After a great deal of debate and discussion over the past year, the new food truck regulations in Tupelo do not include the controversial, and potentially illegal, restrictions that some on the council had floated.

According to the Daily Journal, the final draft looks similar to the draft that was released last month. It did not include a blanket restriction on streets that food trucks could be located, nor did it have a provision requiring food trucks to be a certain distance from brick-and-mortar restaurants.

Protection for brick-and-mortar restaurants is what originally propelled this discussion.

Earlier this year, Councilman Willie Jennings said, in proposing the regulations, “I just want to make sure the established businesses are protected.” Another councilman, Markel Whittington, said brick-and-mortar restaurants have requested food truck regulations. While he didn’t feel food trucks posed a ‘threat’ to those restaurants, he believed it was appropriate for government to act ‘on behalf of select business interests.’

“I think we have to protect some of our taxpayers and high employers,” he said.

And after the first draft of the ordinance was released, Councilman Mike Bryan began to lobby for those brick-and-mortar restaurant protections, such as a ban on major roads. He continued that push until the end still calling for a Main Street parking ban.

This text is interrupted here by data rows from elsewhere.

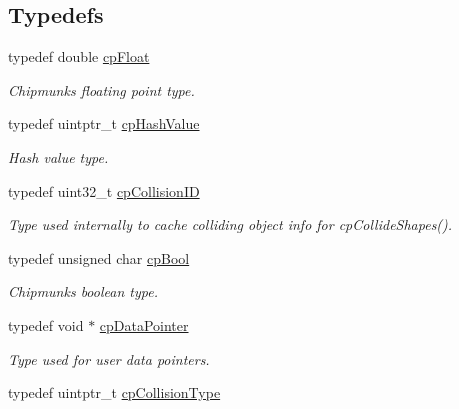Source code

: \subsection*{Typedefs}
\begin{DoxyCompactItemize}
\item 
typedef double \hyperlink{group__basic_types_gac1ed65573e035bf892505768c852d8d3}{cp\+Float}
\begin{DoxyCompactList}\small\item\em Chipmunk\textquotesingle{}s floating point type. \end{DoxyCompactList}\item 
\hypertarget{group__basic_types_gae7eb4775a9f43914a15553ca65a048f4}{}typedef uintptr\+\_\+t \hyperlink{group__basic_types_gae7eb4775a9f43914a15553ca65a048f4}{cp\+Hash\+Value}\label{group__basic_types_gae7eb4775a9f43914a15553ca65a048f4}

\begin{DoxyCompactList}\small\item\em Hash value type. \end{DoxyCompactList}\item 
typedef uint32\+\_\+t \hyperlink{group__basic_types_ga89d4043ca0567e947aaca19cf9600df5}{cp\+Collision\+I\+D}
\begin{DoxyCompactList}\small\item\em Type used internally to cache colliding object info for cp\+Collide\+Shapes(). \end{DoxyCompactList}\item 
\hypertarget{group__basic_types_gabc5e752c48f3449ca26ef413ecbd647e}{}typedef unsigned char \hyperlink{group__basic_types_gabc5e752c48f3449ca26ef413ecbd647e}{cp\+Bool}\label{group__basic_types_gabc5e752c48f3449ca26ef413ecbd647e}

\begin{DoxyCompactList}\small\item\em Chipmunk\textquotesingle{}s boolean type. \end{DoxyCompactList}\item 
\hypertarget{group__basic_types_ga2ac2c3c31e21893941f9e4f8ee279447}{}typedef void $\ast$ \hyperlink{group__basic_types_ga2ac2c3c31e21893941f9e4f8ee279447}{cp\+Data\+Pointer}\label{group__basic_types_ga2ac2c3c31e21893941f9e4f8ee279447}

\begin{DoxyCompactList}\small\item\em Type used for user data pointers. \end{DoxyCompactList}\item 
\hypertarget{group__basic_types_gae83e2f50965eb441e36ffff1e32e6d02}{}typedef uintptr\+\_\+t \hyperlink{group__basic_types_gae83e2f50965eb441e36ffff1e32e6d02}{cp\+Collision\+Type}\label{group__basic_types_gae83e2f50965eb441e36ffff1e32e6d02}


\end{DoxyCompactItemize}
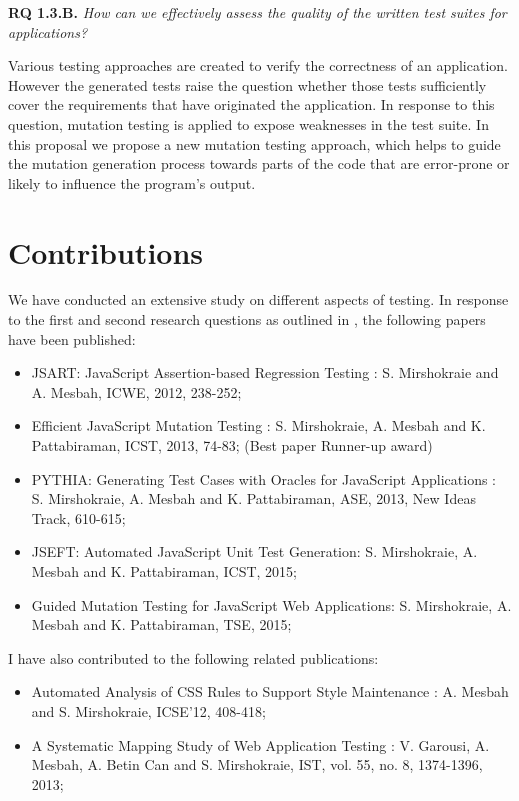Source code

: {\bf RQ 1.3.B.} \emph{How can we effectively assess the quality of the written test suites for \javascript applications?}

Various testing approaches are created to verify the correctness of an application. However the generated tests raise the question whether those tests sufficiently cover the requirements that have originated the application.  In response to this question, mutation testing is applied to expose weaknesses in the test suite.
In this proposal we propose a new \javascript mutation testing approach, which helps to guide the
mutation generation process towards parts of the code that are error-prone or likely to influence the program's
output.

\section{Contributions} \label{Sec:contrib}
We have conducted an
extensive study on different aspects of \javascript testing. In response to the first and second research questions as outlined in , the following papers have been published:
\begin{itemize} [noitemsep, nolistsep]
\item JSART: JavaScript Assertion-based Regression Testing \cite{mirshokraie:icwe12}:
S. Mirshokraie and A. Mesbah, ICWE, 2012, 238-252;
\item Efficient JavaScript Mutation Testing \cite{mirshokraie:icst13}:
S. Mirshokraie, A. Mesbah and K. Pattabiraman, ICST, 2013, 74-83; (Best paper Runner-up award)
\item PYTHIA: Generating Test Cases with Oracles
for JavaScript Applications \cite{shabnam:ase13}: 
S. Mirshokraie, A. Mesbah and K. Pattabiraman, ASE, 2013, New Ideas Track, 610-615;
\item JSEFT: Automated JavaScript Unit Test Generation:
S. Mirshokraie, A. Mesbah and K. Pattabiraman, ICST, 2015;
\item Guided Mutation Testing for JavaScript Web Applications:
S. Mirshokraie, A. Mesbah and K. Pattabiraman, TSE, 2015;
\end{itemize}

I have also contributed to the following related publications:
\begin{itemize} [noitemsep, nolistsep]
\item Automated Analysis of CSS Rules to Support Style Maintenance \cite{mesbah:icse12}: 
A. Mesbah and S. Mirshokraie, ICSE'12, 408-418;
\item A Systematic Mapping Study of Web Application Testing \cite{garousi:ist13}: 
V. Garousi, A. Mesbah, A. Betin Can and S. Mirshokraie, IST, vol. 55, no. 8, 1374-1396, 2013;
\end{itemize}
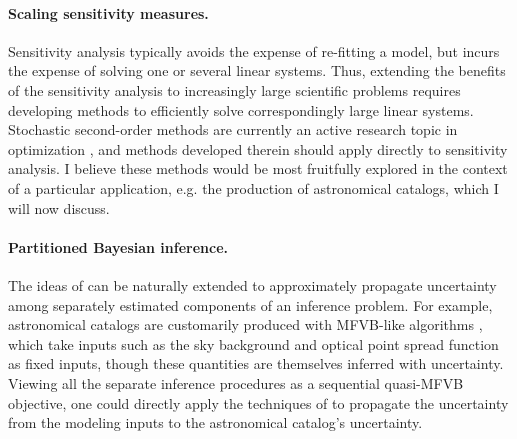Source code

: 
\paragraph{Scaling sensitivity measures.}

Sensitivity analysis typically avoids the expense of re-fitting a model, but
incurs the expense of solving one or several linear systems.  Thus, extending
the benefits of the sensitivity analysis to increasingly large scientific
problems requires developing methods to efficiently solve correspondingly large
linear systems.  Stochastic second-order methods are currently an active
research topic in optimization \citep{agarwal:2017:secondorder,
berahas:2020:newtonsketch}, and methods developed therein should apply
directly to sensitivity analysis.  I believe these methods would be most
fruitfully explored in the context of a particular application, e.g.
the production of astronomical catalogs, which I will now discuss.

\paragraph{Partitioned Bayesian inference.}

The ideas of \citep{giordano:2018:covariances} can be naturally extended to
approximately propagate uncertainty among separately estimated components of an
inference problem.  For example, astronomical catalogs are customarily produced
with MFVB-like algorithms \citep{lang:2016:tractor, regier:2019:cataloging},
which take inputs such as the sky background and optical point spread function
as fixed inputs, though these quantities are themselves inferred with
uncertainty.  Viewing all the separate inference procedures as a sequential
quasi-MFVB objective, one could directly apply the techniques of
\citep{giordano:2018:covariances} to propagate the uncertainty from the modeling
inputs to the astronomical catalog's uncertainty.



\newpage





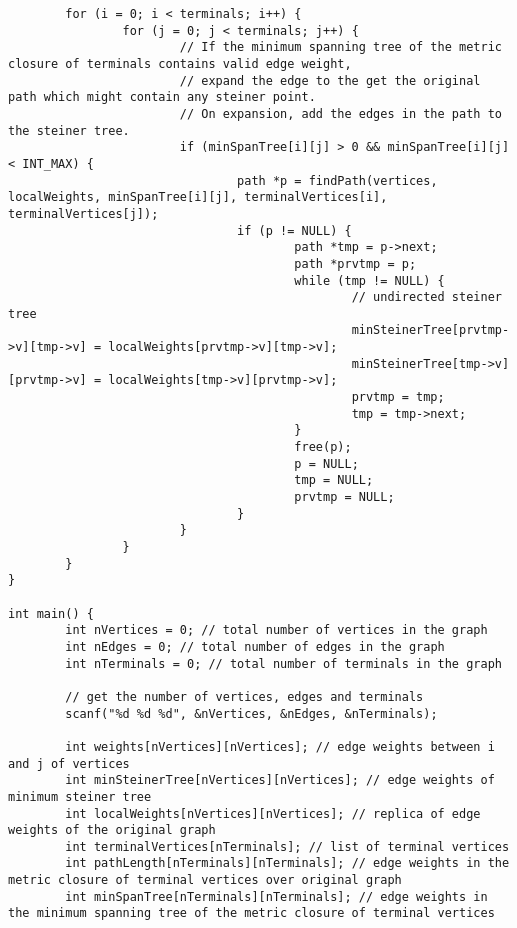 \documentclass[a4paper]{article}
\begin{document}
\begin{lstlisting}
        for (i = 0; i < terminals; i++) {
                for (j = 0; j < terminals; j++) {
                        // If the minimum spanning tree of the metric closure of terminals contains valid edge weight,
                        // expand the edge to the get the original path which might contain any steiner point.
                        // On expansion, add the edges in the path to the steiner tree.
                        if (minSpanTree[i][j] > 0 && minSpanTree[i][j] < INT_MAX) {
                                path *p = findPath(vertices, localWeights, minSpanTree[i][j], terminalVertices[i], terminalVertices[j]);
                                if (p != NULL) {
                                        path *tmp = p->next;
                                        path *prvtmp = p;
                                        while (tmp != NULL) {
                                                // undirected steiner tree
                                                minSteinerTree[prvtmp->v][tmp->v] = localWeights[prvtmp->v][tmp->v];
                                                minSteinerTree[tmp->v][prvtmp->v] = localWeights[tmp->v][prvtmp->v];
                                                prvtmp = tmp;
                                                tmp = tmp->next;
                                        }
                                        free(p);
                                        p = NULL;
                                        tmp = NULL;
                                        prvtmp = NULL;
                                }
                        }
                }
        }
}

int main() {
        int nVertices = 0; // total number of vertices in the graph
        int nEdges = 0; // total number of edges in the graph
        int nTerminals = 0; // total number of terminals in the graph

        // get the number of vertices, edges and terminals
        scanf("%d %d %d", &nVertices, &nEdges, &nTerminals);

        int weights[nVertices][nVertices]; // edge weights between i and j of vertices
        int minSteinerTree[nVertices][nVertices]; // edge weights of minimum steiner tree
        int localWeights[nVertices][nVertices]; // replica of edge weights of the original graph
        int terminalVertices[nTerminals]; // list of terminal vertices
        int pathLength[nTerminals][nTerminals]; // edge weights in the metric closure of terminal vertices over original graph
        int minSpanTree[nTerminals][nTerminals]; // edge weights in the minimum spanning tree of the metric closure of terminal vertices


\end{lstlisting}
\end{document}
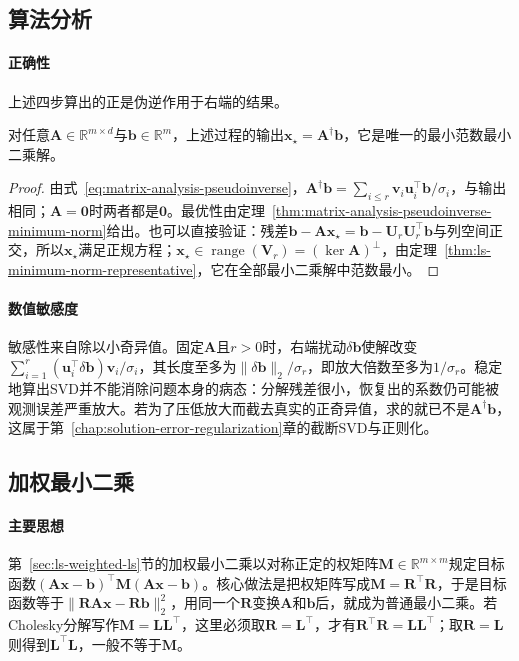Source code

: \subsection{算法分析}

\paragraph{正确性}
上述四步算出的正是伪逆作用于右端的结果。

\begin{theorem}
\label{thm:ls-svd-solve}
对任意$\bm A\in\mathbb R^{m\times d}$与$\bm b\in\mathbb R^m$，上述过程的输出$\bm x_\star=\bm A^\dagger\bm b$，它是唯一的最小范数最小二乘解。
\end{theorem}
\begin{proof}
由式~\eqref{eq:matrix-analysis-pseudoinverse}，$\bm A^\dagger\bm b=\sum_{i\leq r}\bm v_i\bm u_i^\top\bm b/\sigma_i$，与输出相同；$\bm A=\bm0$时两者都是$\bm0$。最优性由定理~\ref{thm:matrix-analysis-pseudoinverse-minimum-norm}给出。也可以直接验证：残差$\bm b-\bm A\bm x_\star=\bm b-\bm U_r\bm U_r^\top\bm b$与列空间正交，所以$\bm x_\star$满足正规方程；$\bm x_\star\in\operatorname{range}(\bm V_r)=(\ker\bm A)^\perp$，由定理~\ref{thm:ls-minimum-norm-representative}，它在全部最小二乘解中范数最小。
\end{proof}

\paragraph{数值敏感度}
敏感性来自除以小奇异值。固定$\bm A$且$r>0$时，右端扰动$\delta\bm b$使解改变$\sum_{i=1}^r(\bm u_i^\top\delta\bm b)\bm v_i/\sigma_i$，其长度至多为$\lVert\delta\bm b\rVert_2/\sigma_r$，即放大倍数至多为$1/\sigma_r$。稳定地算出SVD并不能消除问题本身的病态：分解残差很小，恢复出的系数仍可能被观测误差严重放大。若为了压低放大而截去真实的正奇异值，求的就已不是$\bm A^\dagger\bm b$，这属于第~\ref{chap:solution-error-regularization}章的截断SVD与正则化。

\subsection{加权最小二乘}
\label{sec:ls-weighted-svd-solve}

\paragraph{主要思想}
第~\ref{sec:ls-weighted-ls}节的加权最小二乘以对称正定的权矩阵$\bm M\in\mathbb R^{m\times m}$规定目标函数$(\bm A\bm x-\bm b)^\top\bm M(\bm A\bm x-\bm b)$。核心做法是把权矩阵写成$\bm M=\bm R^\top\bm R$，于是目标函数等于$\lVert\bm R\bm A\bm x-\bm R\bm b\rVert_2^2$，用同一个$\bm R$变换$\bm A$和$\bm b$后，就成为普通最小二乘。若Cholesky分解写作$\bm M=\bm L\bm L^\top$，这里必须取$\bm R=\bm L^\top$，才有$\bm R^\top\bm R=\bm L\bm L^\top$；取$\bm R=\bm L$则得到$\bm L^\top\bm L$，一般不等于$\bm M$。

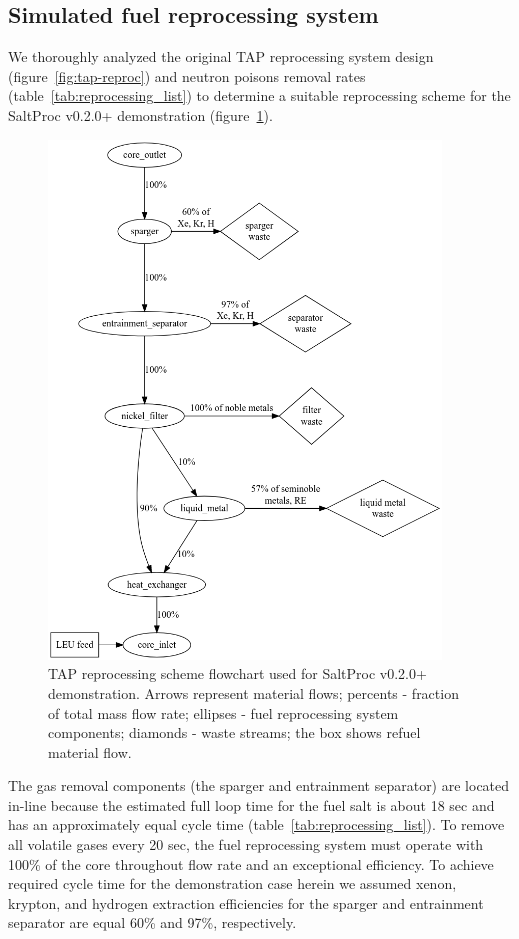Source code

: \documentclass[12pt]{article} %
\begin{document}
\subsection{Simulated fuel reprocessing system}
We thoroughly analyzed the original \gls{TAP} reprocessing system design 
(figure~\ref{fig:tap-reproc}) and neutron poisons removal rates 
(table~\ref{tab:reprocessing_list}) to determine a suitable reprocessing 
scheme for the SaltProc v0.2.0+ demonstration 
(figure~\ref{fig:demo-repro-scheme}).
\begin{figure}[htp!] %
  \centering
		  \includegraphics[width=0.93\textwidth]{demo_reprocessing_scheme.png}
  \caption{\gls{TAP} reprocessing scheme flowchart used for SaltProc v0.2.0+ 
  demonstration. Arrows represent material flows; percents - fraction of total 
  mass flow rate; ellipses - fuel reprocessing system 
  components; diamonds - waste streams; the box shows refuel material flow.}
  \label{fig:demo-repro-scheme}
\end{figure}

The gas removal components (the sparger and entrainment separator) are located 
in-line because the estimated full loop time for the fuel salt is about 
18 sec and has an approximately equal cycle time 
(table~\ref{tab:reprocessing_list}). 
To remove all volatile gases every 20 sec, the fuel reprocessing system must 
operate with 100\% of the core throughout flow rate and an exceptional 
efficiency. To achieve required cycle time for the demonstration case herein 
we assumed xenon, krypton, and hydrogen extraction efficiencies for the 
sparger and entrainment separator are equal 60\% and 97\%, respectively.
\end{document}
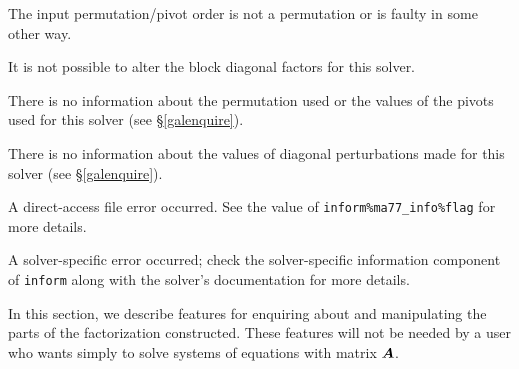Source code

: \documentclass{galahad}
\begin{document}
\begin{description}
  The input permutation/pivot order is not a permutation or is
    faulty in some other way.

 It is not possible to alter the block diagonal factors for this
   solver.

 There is no information about the permutation used or the values
   of the pivots used for this solver (see \S\ref{galenquire}).

 There is no information about the values of diagonal
    perturbations made for this solver (see \S\ref{galenquire}).

 A direct-access file error occurred. See the value of
    {\tt inform\%ma77\_info\%flag} for more details.

 A solver-specific error occurred; check the solver-specific
  information component of {\tt inform} along with the solver's documentation
  for more details.

\end{description}


\galfeatures
\noindent In this section, we describe features for enquiring about and
manipulating the parts of the factorization constructed. These features
will not be needed by a user who wants simply to solve systems of
equations with matrix ${\bm{A}}$.
\end{document}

“I feel like it is not fair to brick-and-mortar businesses to allow food trucks to park in front of their business,” Bryan said earlier.

But in the end, the controversial provisions were not included. And while there has been some support on the council, Mayor Jason Shelton has long opposed the protectionist measures.

When Tupelo leaders began discussing food truck regulations, Mississippi Justice Institute, the legal arm of Mississippi Center for Public Policy, sent a letter to the city warning of litigation if these regulations passed.

“The very regulation Tupelo is discussing—a regulation about how close a food truck should be to a restaurant—was found to be unenforceable just this past December in Baltimore. Food truck regulations around the country have been challenged over and over in court, from Louisville, to San Antonio, to Chicago, and many places in between. Cities ultimately realize that these kinds of cases are very hard to defend,” the letter said.

Having the food truck option is good for consumers and it is good for the economic interests of a city, whether that is Tupelo or any other city in Mississippi. A glance of the growing cities throughout America shows a thriving food truck market. Food trucks or brick-and-mortar restaurants is not an “either-or” proposition. They can both survive next to each other, and competition will only make each better.

And more choice for consumers is always a good thing. Because it will be the consumers who decide if food trucks are a benefit for Tupelo, not government regulators.